On pourrait en ce sens enseigner, non pas une méthode, mais une manière d’ouvrir la possibilité d’être homme ou femme à la caméra, cinéaste volant. Voler dans le sens que filmer se fait en marchant, son œil étant dans ses jambes plus que dans ses mains. Cet outil est si simple, si précaire, que l’atelier et le lieu recherchés en deviennent d’autant plus à portée de main.

Pour sortir doublement de l’enseignement embourgeoisé des universités (leur fausse monumentalité démocratique), des « grandes » écoles (leur système d’éducation dans l’ignorance et le séparatisme non assumé), il faudrait aujourd’hui inventer une école sans aucun matériel, et idéalement sans aucun mur, où les professeurs seraient les élèves et les élèves les professeurs. Ce qui n’est vraiment pas difficile à faire, puisque que les outils sont l’œil et l’oreille – et encore… Ce qui est difficile, c’est de faire comprendre deux choses : que la technique et l’éthique du film sont une seule et même chose (seules quelques lettres ont été inversées entre les deux mots, comme si l’un d’eux avait été secoué volontairement), qu’il faut se mettre à voir, entendre, ensemble, cinéastes et techniciens, en échangeant sans cesse les rôles ; et que la technique n’est pas impossible à concevoir sans outil.
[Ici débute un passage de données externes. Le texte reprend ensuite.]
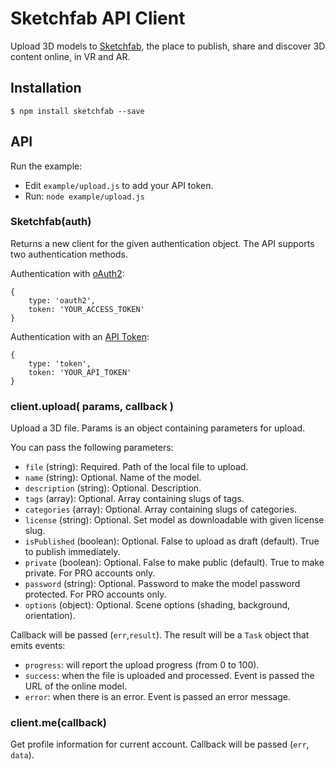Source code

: # Sketchfab API Client

Upload 3D models to [Sketchfab](https://sketchfab.com/), the place to publish, share and discover 3D content online, in VR and AR.

## Installation

```
$ npm install sketchfab --save
```

## API

Run the example:
* Edit `example/upload.js` to add your API token.
* Run: `node example/upload.js`

### Sketchfab(auth)

Returns a new client for the given authentication object.
The API supports two authentication methods.

Authentication with [oAuth2](https://sketchfab.com/developers/oauth):

```
{
    type: 'oauth2',
    token: 'YOUR_ACCESS_TOKEN'
}
```

Authentication with an [API Token](https://sketchfab.com/settings/password):

```
{
    type: 'token',
    token: 'YOUR_API_TOKEN'
}
```

### client.upload( params, callback )

Upload a 3D file. Params is an object containing parameters for upload.

You can pass the following parameters:

* `file` (string): Required. Path of the local file to upload.
* `name` (string): Optional. Name of the model.
* `description` (string): Optional. Description.
* `tags` (array): Optional. Array containing slugs of tags.
* `categories` (array): Optional. Array containing slugs of categories.
* `license` (string): Optional. Set model as downloadable with given license slug.
* `isPublished` (boolean): Optional. False to upload as draft (default). True to publish immediately.
* `private` (boolean): Optional. False to make public (default). True to make private. For PRO accounts only.
* `password` (string): Optional. Password to make the model password protected. For PRO accounts only.
* `options` (object): Optional. Scene options (shading, background, orientation).

Callback will be passed (`err`,`result`).
The result will be a `Task` object that emits events:
* `progress`: will report the upload progress (from 0 to 100).
* `success`: when the file is uploaded and processed. Event is passed the URL of the online model.
* `error`: when there is an error. Event is passed an error message.

### client.me(callback)

Get profile information for current account.
Callback will be passed (`err`, `data`).
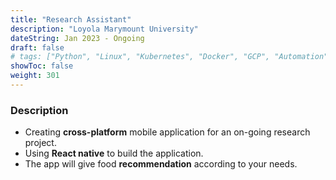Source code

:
 ```yaml
---
title: "Research Assistant"
description: "Loyola Marymount University"
dateString: Jan 2023 - Ongoing
draft: false
# tags: ["Python", "Linux", "Kubernetes", "Docker", "GCP", "Automation", "FastAPI"]
showToc: false
weight: 301
---
```


### Description

- Creating **cross-platform** mobile application for an on-going research project.
- Using **React native** to build the application.
- The app will give food **recommendation** according to your needs.
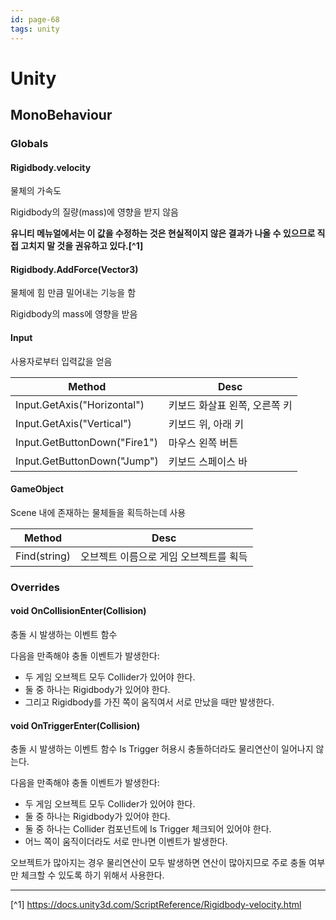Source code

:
 ```yaml
---
id: page-68
tags: unity
---
```

# Unity

## MonoBehaviour

### Globals

#### Rigidbody.velocity

물체의 가속도

Rigidbody의 질량(mass)에 영향을 받지 않음

**유니티 메뉴얼에서는 이 값을 수정하는 것은 현실적이지 않은 결과가 나올 수 있으므로 직접 고치지 말 것을 권유하고 있다.[^1]**

#### Rigidbody.AddForce(Vector3)

물체에 힘 만큼 밀어내는 기능을 함

Rigidbody의 mass에 영향을 받음

#### Input

사용자로부터 입력값을 얻음

Method | Desc
--- | ---
Input.GetAxis("Horizontal") | 키보드 화살표 왼쪽, 오른쪽 키
Input.GetAxis("Vertical") | 키보드 위, 아래 키
Input.GetButtonDown("Fire1") | 마우스 왼쪽 버튼
Input.GetButtonDown("Jump") | 키보드 스페이스 바

#### GameObject

Scene 내에 존재하는 물체들을 획득하는데 사용

Method | Desc
--- | ---
Find(string) | 오브젝트 이름으로 게임 오브젝트를 획득

### Overrides

#### void OnCollisionEnter(Collision)

충돌 시 발생하는 이벤트 함수

다음을 만족해야 충돌 이벤트가 발생한다:

* 두 게임 오브젝트 모두 Collider가 있어야 한다.
* 둘 중 하나는 Rigidbody가 있어야 한다.
* 그리고 Rigidbody를 가진 쪽이 움직여서 서로 만났을 때만 발생한다.

#### void OnTriggerEnter(Collision)

충돌 시 발생하는 이벤트 함수
Is Trigger 허용시 충돌하더라도 물리연산이 일어나지 않는다.

다음을 만족해야 충돌 이벤트가 발생한다:

* 두 게임 오브젝트 모두 Collider가 있어야 한다.
* 둘 중 하나는 Rigidbody가 있어야 한다.
* 둘 중 하나는 Collider 컴포넌트에 Is Trigger 체크되어 있어야 한다.
* 어느 쪽이 움직이더라도 서로 만나면 이벤트가 발생한다.

오브젝트가 많아지는 경우 물리연산이 모두 발생하면 연산이 많아지므로 주로 충돌 여부만 체크할 수
있도록 하기 위해서 사용한다.

---

[^1] https://docs.unity3d.com/ScriptReference/Rigidbody-velocity.html
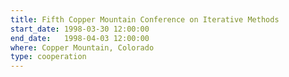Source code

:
 ```yaml
---
title: Fifth Copper Mountain Conference on Iterative Methods
start_date: 1998-03-30 12:00:00
end_date:   1998-04-03 12:00:00
where: Copper Mountain, Colorado
type: cooperation
---
```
D’outils j’entends aussi bien moyens que matières, puisque tout un film se fait apparemment avec. Et le maniement renouvelé des outils, le travail d’équipe, même si l’équipe se réduit à une personne, ou se propage dans un collectif de centaines d’yeux, s’apprendrait sans avoir à apprendre.

La force des outils demeure dans leur puissance à ne pas être de langage. Les outils ne sont pas « innés », ou à apprendre. Ils sont simplement à aller chercher. Et aller les chercher, c’est marcher longuement dans le désert et voir, simplement voir, faire confiance aux mirages, aux images qui ne sont pas de nous mais qui nous prennent en leur sein, redéfinissent à chaque clignement d’œil notre rapport au monde. L’outil à aller chercher, c’est l’œil au bout de la jambe. Il n’y a même pas besoin de caméra pour voir. Il faut pour cela, c’est simple, perforer les déserts indomptés qui se dressent autour de nous, mais dont nous sommes encore aveugles.